Born in Yokohama, Japan, Say received both Japanese and Western art training growing up. He came to the United States at the age of 16 in 1953 and studied at the Chouinard Art Institute and Los Angeles Art Center. He attended the University of California at Berkeley where he studied environmental design and eventually attended San Francisco Art Institute where he studied photography. After working as a successful commercial photographer for almost 20 years, Say decided to follow his earliest desires to be an artist and began painting and illustrating. In 1972, he authored and illustrated Dr. Smith’s Safari.
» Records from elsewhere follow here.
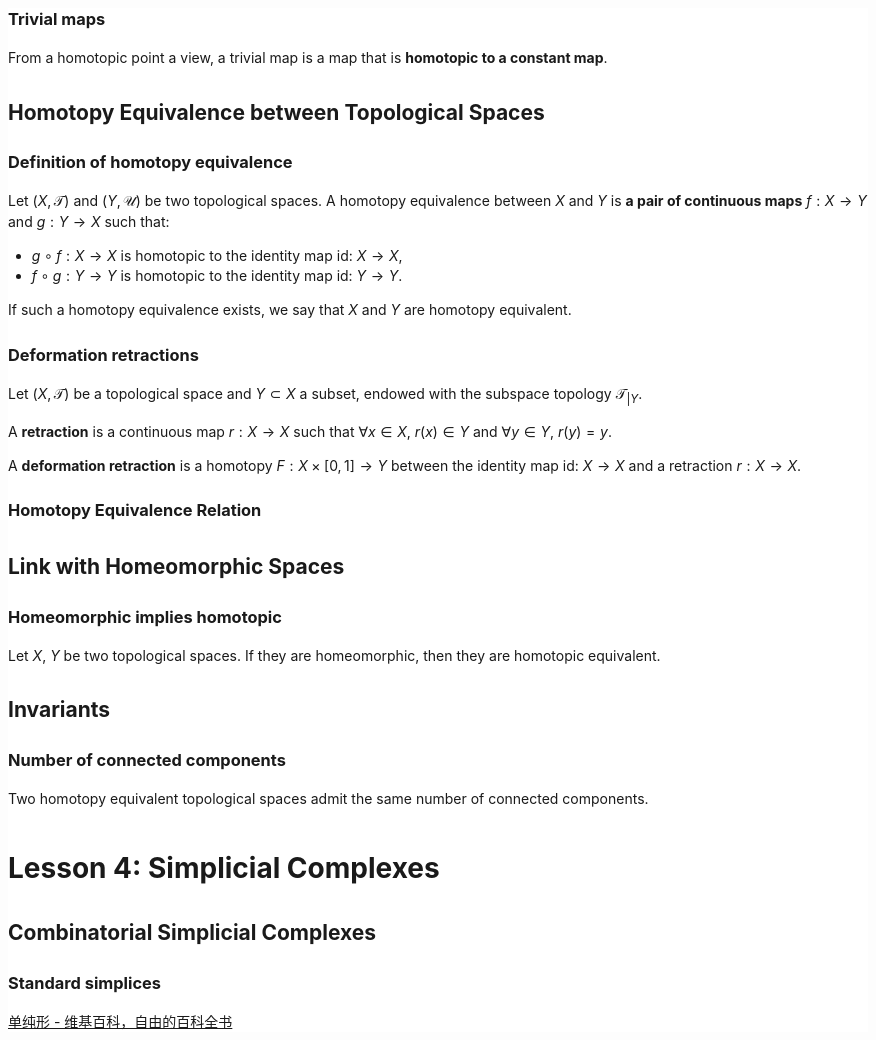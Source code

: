 ### Trivial maps

From a homotopic point a view, a trivial map is a map that is **homotopic to a constant map**.

## Homotopy Equivalence between Topological Spaces

### Definition of homotopy equivalence

Let $(X,\mathcal{T} )$ and $(Y,\mathcal{U} )$ be two topological spaces. A homotopy equivalence between $X$ and $Y$ is **a pair of continuous maps** $f:X\to Y$ and $g:Y\to X$ such that:

- $g\circ f:X\to X$ is homotopic to the identity map id: $X\to X$,
- $f\circ g: Y\to Y$ is homotopic to the identity map id: $Y\to Y$.

If such a homotopy equivalence exists, we say that $X$ and $Y$ are homotopy equivalent. 

### Deformation retractions

Let $(X,\mathcal{T} )$ be a topological space and $Y\subset X$ a subset, endowed with the subspace topology $\mathcal{T}_{|Y}$.

A **retraction** is a continuous map $r: X\to X$ such that $\forall x\in X$, $r(x)\in Y$ and $\forall y\in Y$, $r(y)= y$.

A **deformation retraction** is a homotopy $F: X\times [0,1]\to Y$ between the identity map id: $X\to X$ and a retraction $r:X\to X$.

### Homotopy Equivalence Relation

## Link with Homeomorphic Spaces

### Homeomorphic implies homotopic

Let $X$, $Y$ be two topological spaces. If they are homeomorphic, then they are homotopic equivalent.

## Invariants

### Number of connected components

Two homotopy equivalent topological spaces admit the same number of connected components.

# Lesson 4: Simplicial Complexes

## Combinatorial Simplicial Complexes

### Standard simplices

[单纯形 - 维基百科，自由的百科全书](https://zh.wikipedia.org/wiki/%E5%8D%95%E7%BA%AF%E5%BD%A2)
Say’s relationship with the National Museum was formed when the institution created the exhibition, Allen Say’s Journey: The Art and Words of a Children’s Book Author in 2000. The exhibition proved illuminating both for museum visitors and the author-artist. "When I first walked into that hall, my reaction was, 'Who is this busy guy?' " Say recounts. "I had never seen my work displayed in public before. For years I had kept my stuff under my bed, so there was a sense of detachment, almost a kind of alienation. When the shock wore off, I was looking at my diary, and some of the earlier entries were painful. It's like the time my daughter was looking at A River Dream while watching me work on The Sign Painter and said, 'I can't believe how much better you've gotten.' Wines and artists (get better with age)!"

While at the National Museum, Say also toured its core exhibition, Common Ground: The Heart of Community. The experience left a lasting impression. "I came to the U.S. in 1953 and so I learned firsthand the prejudice and animosity directed against the Japanese Americans at the time," says Say. "But their internment experience was a secondhand ordeal for me. Then I saw Common Ground. I walked through it four times, went home and reshaped the story I had been working on into Home of the Brave.” Published in 2002, Home of the Brave marked somewhat of a departure from Say’s earlier books. Haunting, surreal and evocative, it explored the complex range of emotions that the children of America’s concentration camps felt as young prisoners.

Besides the conversation between Say and Mason, the National Museum will feature original art from Drawing from Memory on site on September 17 and 18 only. Say will be available to sign books after the program.